● Extracted entries
================================

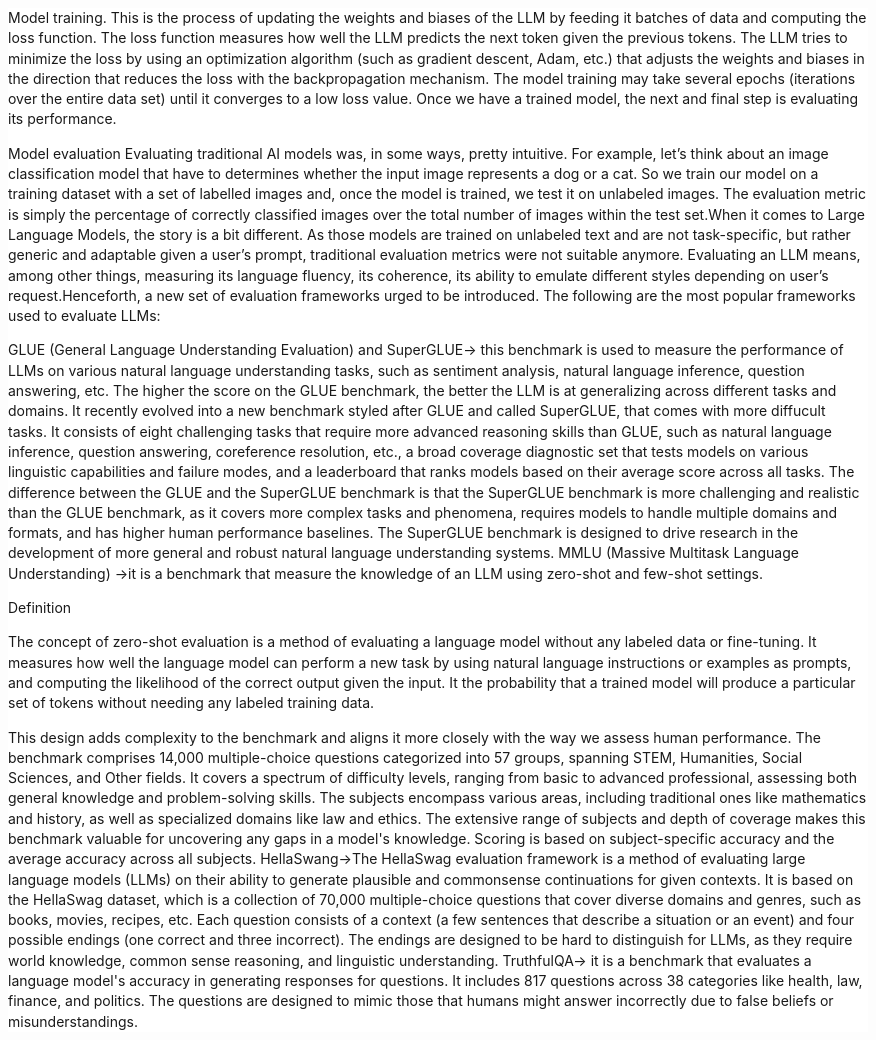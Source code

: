 Model training. This is the process of updating the weights and biases of the LLM by feeding it batches of data and computing the loss function. The loss function measures how well the LLM predicts the next token given the previous tokens. The LLM tries to minimize the loss by using an optimization algorithm (such as gradient descent, Adam, etc.) that adjusts the weights and biases in the direction that reduces the loss with the backpropagation mechanism. The model training may take several epochs (iterations over the entire data set) until it converges to a low loss value.
Once we have a trained model, the next and final step is evaluating its performance.

Model evaluation
Evaluating traditional AI models was, in some ways, pretty intuitive. For example, let’s think about an image classification model that have to determines whether the input image represents a dog or a cat. So we train our model on a training dataset with a set of labelled images and, once the model is trained, we test it on unlabeled images. The evaluation metric is simply the percentage of correctly classified images over the total number of images within the test set.When it comes to Large Language Models, the story is a bit different. As those models are trained on unlabeled text and are not task-specific, but rather generic and adaptable given a user’s prompt, traditional evaluation metrics were not suitable anymore. Evaluating an LLM means, among other things, measuring its language fluency, its coherence, its ability to emulate different styles depending on user’s request.Henceforth, a new set of evaluation frameworks urged to be introduced. The following are the most popular frameworks used to evaluate LLMs:

GLUE (General Language Understanding Evaluation) and SuperGLUE-> this benchmark is used to measure the performance of LLMs on various natural language understanding tasks, such as sentiment analysis, natural language inference, question answering, etc. The higher the score on the GLUE benchmark, the better the LLM is at generalizing across different tasks and domains.
It recently evolved into a new benchmark styled after GLUE and called SuperGLUE, that comes with more diffucult tasks. It consists of eight challenging tasks that require more advanced reasoning skills than GLUE, such as natural language inference, question answering, coreference resolution, etc., a broad coverage diagnostic set that tests models on various linguistic capabilities and failure modes, and a leaderboard that ranks models based on their average score across all tasks.
The difference between the GLUE and the SuperGLUE benchmark is that the SuperGLUE benchmark is more challenging and realistic than the GLUE benchmark, as it covers more complex tasks and phenomena, requires models to handle multiple domains and formats, and has higher human performance baselines. The SuperGLUE benchmark is designed to drive research in the development of more general and robust natural language understanding systems.
MMLU (Massive Multitask Language Understanding) ->it is a benchmark that measure the knowledge of an LLM using zero-shot and few-shot settings.

Definition

The concept of zero-shot evaluation is a method of evaluating a language model without any labeled data or fine-tuning. It measures how well the language model can perform a new task by using natural language instructions or examples as prompts, and computing the likelihood of the correct output given the input. It the probability that a trained model will produce a particular set of tokens without needing any labeled training data.

This design adds complexity to the benchmark and aligns it more closely with the way we assess human performance. The benchmark comprises 14,000 multiple-choice questions categorized into 57 groups, spanning STEM, Humanities, Social Sciences, and Other fields. It covers a spectrum of difficulty levels, ranging from basic to advanced professional, assessing both general knowledge and problem-solving skills. The subjects encompass various areas, including traditional ones like mathematics and history, as well as specialized domains like law and ethics. The extensive range of subjects and depth of coverage makes this benchmark valuable for uncovering any gaps in a model's knowledge. Scoring is based on subject-specific accuracy and the average accuracy across all subjects.
HellaSwang->The HellaSwag evaluation framework is a method of evaluating large language models (LLMs) on their ability to generate plausible and commonsense continuations for given contexts. It is based on the HellaSwag dataset, which is a collection of 70,000 multiple-choice questions that cover diverse domains and genres, such as books, movies, recipes, etc. Each question consists of a context (a few sentences that describe a situation or an event) and four possible endings (one correct and three incorrect). The endings are designed to be hard to distinguish for LLMs, as they require world knowledge, common sense reasoning, and linguistic understanding.
TruthfulQA-> it is a benchmark that evaluates a language model's accuracy in generating responses for questions. It includes 817 questions across 38 categories like health, law, finance, and politics. The questions are designed to mimic those that humans might answer incorrectly due to false beliefs or misunderstandings.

================================

● Task
State how many lines of the data above contain the string "zero", leaving out everything but the number.

● Reply
2